- _MATERIAL FOR THIS EXERCISE_:
##############################

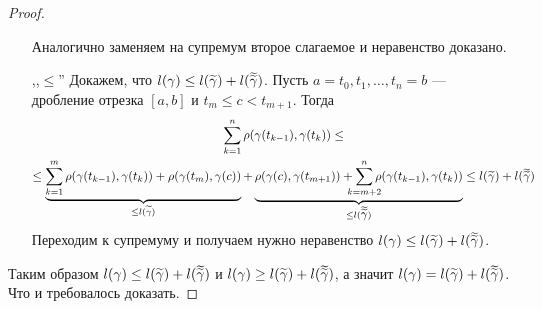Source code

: \begin{proof}
\begin{enumerate}
\begin{notice}
\begin{equation*}
        \end{equation*}
        Аналогично заменяем на супремум второе слагаемое и неравенство доказано.
      \end{notice}
      \item[,,$\leq$''] Докажем, что $l(\gamma) \leq l(\widetilde{\gamma}) + l(\vardbtilde{\gamma})$. Пусть $a = t_0, t_1, \dotsc, t_n = b$ --- дробление отрезка $[a, b]$ и $t_m \leq c < t_{m + 1}$. Тогда
      \begin{equation*}
        \begin{gathered}
          \sum\limits_{k = 1}^{n} \rho(\gamma(t_{k - 1}), \gamma(t_k))
          \leq \\ \leq
          \underbrace{\sum\limits_{k = 1}^{m} \rho(\gamma(t_{k - 1}), \gamma(t_k)) + \rho(\gamma(t_m), \gamma(c))}_{\mathclap{\leq l(\widetilde{\gamma})}} +
          \underbrace{\rho(\gamma(c), \gamma(t_{m + 1})) + \sum\limits_{\mathclap{k = m + 2}}^{n} \rho(\gamma(t_{k - 1}), \gamma(t_k))}_{\mathclap{\leq l(\vardbtilde{\gamma})}} \leq l(\widetilde{\gamma}) + l(\vardbtilde{\gamma})
        \end{gathered}
      \end{equation*}
      Переходим к супремуму и получаем нужно неравенство $l(\gamma) \leq l(\widetilde{\gamma}) + l(\vardbtilde{\gamma})$.
      \end{enumerate}
      Таким образом $l(\gamma) \leq l(\widetilde{\gamma}) + l(\vardbtilde{\gamma})$ и $l(\gamma) \geq l(\widetilde{\gamma}) + l(\vardbtilde{\gamma})$, а значит $l(\gamma) = l(\widetilde{\gamma}) + l(\vardbtilde{\gamma})$. Что и требовалось доказать.
  \end{proof}
  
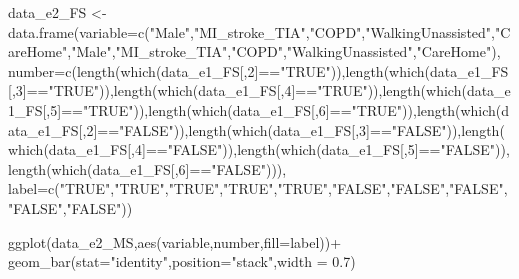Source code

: \documentclass[
]{article}
\newenvironment{Shaded}{\begin{snugshade}}{\end{snugshade}}
\newcommand{\AttributeTok}[1]{\textcolor[rgb]{0.77,0.63,0.00}{#1}}
\newcommand{\DecValTok}[1]{\textcolor[rgb]{0.00,0.00,0.81}{#1}}
\newcommand{\FloatTok}[1]{\textcolor[rgb]{0.00,0.00,0.81}{#1}}
\newcommand{\FunctionTok}[1]{\textcolor[rgb]{0.00,0.00,0.00}{#1}}
\newcommand{\NormalTok}[1]{#1}
\newcommand{\OtherTok}[1]{\textcolor[rgb]{0.56,0.35,0.01}{#1}}
\newcommand{\SpecialCharTok}[1]{\textcolor[rgb]{0.00,0.00,0.00}{#1}}
\newcommand{\StringTok}[1]{\textcolor[rgb]{0.31,0.60,0.02}{#1}}
\begin{document}
\begin{Shaded}
\begin{Highlighting}[]
\NormalTok{data\_e2\_FS }\OtherTok{\textless{}{-}} \FunctionTok{data.frame}\NormalTok{(}\AttributeTok{variable=}\FunctionTok{c}\NormalTok{(}\StringTok{"Male"}\NormalTok{,}\StringTok{"MI\_stroke\_TIA"}\NormalTok{,}\StringTok{"COPD"}\NormalTok{,}\StringTok{"WalkingUnassisted"}\NormalTok{,}\StringTok{"CareHome"}\NormalTok{,}\StringTok{"Male"}\NormalTok{,}\StringTok{"MI\_stroke\_TIA"}\NormalTok{,}\StringTok{"COPD"}\NormalTok{,}\StringTok{"WalkingUnassisted"}\NormalTok{,}\StringTok{"CareHome"}\NormalTok{),}
                        \AttributeTok{number=}\FunctionTok{c}\NormalTok{(}\FunctionTok{length}\NormalTok{(}\FunctionTok{which}\NormalTok{(data\_e1\_FS[,}\DecValTok{2}\NormalTok{]}\SpecialCharTok{==}\StringTok{"TRUE"}\NormalTok{)),}\FunctionTok{length}\NormalTok{(}\FunctionTok{which}\NormalTok{(data\_e1\_FS[,}\DecValTok{3}\NormalTok{]}\SpecialCharTok{==}\StringTok{"TRUE"}\NormalTok{)),}\FunctionTok{length}\NormalTok{(}\FunctionTok{which}\NormalTok{(data\_e1\_FS[,}\DecValTok{4}\NormalTok{]}\SpecialCharTok{==}\StringTok{"TRUE"}\NormalTok{)),}\FunctionTok{length}\NormalTok{(}\FunctionTok{which}\NormalTok{(data\_e1\_FS[,}\DecValTok{5}\NormalTok{]}\SpecialCharTok{==}\StringTok{"TRUE"}\NormalTok{)),}\FunctionTok{length}\NormalTok{(}\FunctionTok{which}\NormalTok{(data\_e1\_FS[,}\DecValTok{6}\NormalTok{]}\SpecialCharTok{==}\StringTok{"TRUE"}\NormalTok{)),}\FunctionTok{length}\NormalTok{(}\FunctionTok{which}\NormalTok{(data\_e1\_FS[,}\DecValTok{2}\NormalTok{]}\SpecialCharTok{==}\StringTok{"FALSE"}\NormalTok{)),}\FunctionTok{length}\NormalTok{(}\FunctionTok{which}\NormalTok{(data\_e1\_FS[,}\DecValTok{3}\NormalTok{]}\SpecialCharTok{==}\StringTok{"FALSE"}\NormalTok{)),}\FunctionTok{length}\NormalTok{(}\FunctionTok{which}\NormalTok{(data\_e1\_FS[,}\DecValTok{4}\NormalTok{]}\SpecialCharTok{==}\StringTok{"FALSE"}\NormalTok{)),}\FunctionTok{length}\NormalTok{(}\FunctionTok{which}\NormalTok{(data\_e1\_FS[,}\DecValTok{5}\NormalTok{]}\SpecialCharTok{==}\StringTok{"FALSE"}\NormalTok{)),}\FunctionTok{length}\NormalTok{(}\FunctionTok{which}\NormalTok{(data\_e1\_FS[,}\DecValTok{6}\NormalTok{]}\SpecialCharTok{==}\StringTok{"FALSE"}\NormalTok{))),}
                        \AttributeTok{label=}\FunctionTok{c}\NormalTok{(}\StringTok{"TRUE"}\NormalTok{,}\StringTok{"TRUE"}\NormalTok{,}\StringTok{"TRUE"}\NormalTok{,}\StringTok{"TRUE"}\NormalTok{,}\StringTok{"TRUE"}\NormalTok{,}\StringTok{"FALSE"}\NormalTok{,}\StringTok{"FALSE"}\NormalTok{,}\StringTok{"FALSE"}\NormalTok{,}\StringTok{"FALSE"}\NormalTok{,}\StringTok{"FALSE"}\NormalTok{))}

\FunctionTok{ggplot}\NormalTok{(data\_e2\_MS,}\FunctionTok{aes}\NormalTok{(variable,number,}\AttributeTok{fill=}\NormalTok{label))}\SpecialCharTok{+}
  \FunctionTok{geom\_bar}\NormalTok{(}\AttributeTok{stat=}\StringTok{"identity"}\NormalTok{,}\AttributeTok{position=}\StringTok{"stack"}\NormalTok{,}\AttributeTok{width =} \FloatTok{0.7}\NormalTok{)}
\end{Highlighting}
\end{Shaded}
\end{document}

##############################

- _TASK REQUIREMENTS_: Every entry above should be printed again exactly, except for the pictures.

- _RESPONSE TO THE TASK_:
Source code

: \begin{proof}
\begin{enumerate}
\begin{notice}
\begin{equation*}
        \end{equation*}
        Аналогично заменяем на супремум второе слагаемое и неравенство доказано.
      \end{notice}
      \item[,,$\leq$''] Докажем, что $l(\gamma) \leq l(\widetilde{\gamma}) + l(\vardbtilde{\gamma})$. Пусть $a = t_0, t_1, \dotsc, t_n = b$ --- дробление отрезка $[a, b]$ и $t_m \leq c < t_{m + 1}$. Тогда
      \begin{equation*}
        \begin{gathered}
          \sum\limits_{k = 1}^{n} \rho(\gamma(t_{k - 1}), \gamma(t_k))
          \leq \\ \leq
          \underbrace{\sum\limits_{k = 1}^{m} \rho(\gamma(t_{k - 1}), \gamma(t_k)) + \rho(\gamma(t_m), \gamma(c))}_{\mathclap{\leq l(\widetilde{\gamma})}} +
          \underbrace{\rho(\gamma(c), \gamma(t_{m + 1})) + \sum\limits_{\mathclap{k = m + 2}}^{n} \rho(\gamma(t_{k - 1}), \gamma(t_k))}_{\mathclap{\leq l(\vardbtilde{\gamma})}} \leq l(\widetilde{\gamma}) + l(\vardbtilde{\gamma})
        \end{gathered}
      \end{equation*}
      Переходим к супремуму и получаем нужно неравенство $l(\gamma) \leq l(\widetilde{\gamma}) + l(\vardbtilde{\gamma})$.
      \end{enumerate}
      Таким образом $l(\gamma) \leq l(\widetilde{\gamma}) + l(\vardbtilde{\gamma})$ и $l(\gamma) \geq l(\widetilde{\gamma}) + l(\vardbtilde{\gamma})$, а значит $l(\gamma) = l(\widetilde{\gamma}) + l(\vardbtilde{\gamma})$. Что и требовалось доказать.
  \end{proof}
  
Source code

: \documentclass[
]{article}
\newenvironment{Shaded}{\begin{snugshade}}{\end{snugshade}}
\newcommand{\AttributeTok}[1]{\textcolor[rgb]{0.77,0.63,0.00}{#1}}
\newcommand{\DecValTok}[1]{\textcolor[rgb]{0.00,0.00,0.81}{#1}}
\newcommand{\FloatTok}[1]{\textcolor[rgb]{0.00,0.00,0.81}{#1}}
\newcommand{\FunctionTok}[1]{\textcolor[rgb]{0.00,0.00,0.00}{#1}}
\newcommand{\NormalTok}[1]{#1}
\newcommand{\OtherTok}[1]{\textcolor[rgb]{0.56,0.35,0.01}{#1}}
\newcommand{\SpecialCharTok}[1]{\textcolor[rgb]{0.00,0.00,0.00}{#1}}
\newcommand{\StringTok}[1]{\textcolor[rgb]{0.31,0.60,0.02}{#1}}
\begin{document}
\begin{Shaded}
\begin{Highlighting}[]
\NormalTok{data\_e2\_FS }\OtherTok{\textless{}{-}} \FunctionTok{data.frame}\NormalTok{(}\AttributeTok{variable=}\FunctionTok{c}\NormalTok{(}\StringTok{"Male"}\NormalTok{,}\StringTok{"MI\_stroke\_TIA"}\NormalTok{,}\StringTok{"COPD"}\NormalTok{,}\StringTok{"WalkingUnassisted"}\NormalTok{,}\StringTok{"CareHome"}\NormalTok{,}\StringTok{"Male"}\NormalTok{,}\StringTok{"MI\_stroke\_TIA"}\NormalTok{,}\StringTok{"COPD"}\NormalTok{,}\StringTok{"WalkingUnassisted"}\NormalTok{,}\StringTok{"CareHome"}\NormalTok{),}
                        \AttributeTok{number=}\FunctionTok{c}\NormalTok{(}\FunctionTok{length}\NormalTok{(}\FunctionTok{which}\NormalTok{(data\_e1\_FS[,}\DecValTok{2}\NormalTok{]}\SpecialCharTok{==}\StringTok{"TRUE"}\NormalTok{)),}\FunctionTok{length}\NormalTok{(}\FunctionTok{which}\NormalTok{(data\_e1\_FS[,}\DecValTok{3}\NormalTok{]}\SpecialCharTok{==}\StringTok{"TRUE"}\NormalTok{)),}\FunctionTok{length}\NormalTok{(}\FunctionTok{which}\NormalTok{(data\_e1\_FS[,}\DecValTok{4}\NormalTok{]}\SpecialCharTok{==}\StringTok{"TRUE"}\NormalTok{)),}\FunctionTok{length}\NormalTok{(}\FunctionTok{which}\NormalTok{(data\_e1\_FS[,}\DecValTok{5}\NormalTok{]}\SpecialCharTok{==}\StringTok{"TRUE"}\NormalTok{)),}\FunctionTok{length}\NormalTok{(}\FunctionTok{which}\NormalTok{(data\_e1\_FS[,}\DecValTok{6}\NormalTok{]}\SpecialCharTok{==}\StringTok{"TRUE"}\NormalTok{)),}\FunctionTok{length}\NormalTok{(}\FunctionTok{which}\NormalTok{(data\_e1\_FS[,}\DecValTok{2}\NormalTok{]}\SpecialCharTok{==}\StringTok{"FALSE"}\NormalTok{)),}\FunctionTok{length}\NormalTok{(}\FunctionTok{which}\NormalTok{(data\_e1\_FS[,}\DecValTok{3}\NormalTok{]}\SpecialCharTok{==}\StringTok{"FALSE"}\NormalTok{)),}\FunctionTok{length}\NormalTok{(}\FunctionTok{which}\NormalTok{(data\_e1\_FS[,}\DecValTok{4}\NormalTok{]}\SpecialCharTok{==}\StringTok{"FALSE"}\NormalTok{)),}\FunctionTok{length}\NormalTok{(}\FunctionTok{which}\NormalTok{(data\_e1\_FS[,}\DecValTok{5}\NormalTok{]}\SpecialCharTok{==}\StringTok{"FALSE"}\NormalTok{)),}\FunctionTok{length}\NormalTok{(}\FunctionTok{which}\NormalTok{(data\_e1\_FS[,}\DecValTok{6}\NormalTok{]}\SpecialCharTok{==}\StringTok{"FALSE"}\NormalTok{))),}
                        \AttributeTok{label=}\FunctionTok{c}\NormalTok{(}\StringTok{"TRUE"}\NormalTok{,}\StringTok{"TRUE"}\NormalTok{,}\StringTok{"TRUE"}\NormalTok{,}\StringTok{"TRUE"}\NormalTok{,}\StringTok{"TRUE"}\NormalTok{,}\StringTok{"FALSE"}\NormalTok{,}\StringTok{"FALSE"}\NormalTok{,}\StringTok{"FALSE"}\NormalTok{,}\StringTok{"FALSE"}\NormalTok{,}\StringTok{"FALSE"}\NormalTok{))}

\FunctionTok{ggplot}\NormalTok{(data\_e2\_MS,}\FunctionTok{aes}\NormalTok{(variable,number,}\AttributeTok{fill=}\NormalTok{label))}\SpecialCharTok{+}
  \FunctionTok{geom\_bar}\NormalTok{(}\AttributeTok{stat=}\StringTok{"identity"}\NormalTok{,}\AttributeTok{position=}\StringTok{"stack"}\NormalTok{,}\AttributeTok{width =} \FloatTok{0.7}\NormalTok{)}
\end{Highlighting}
\end{Shaded}
\end{document}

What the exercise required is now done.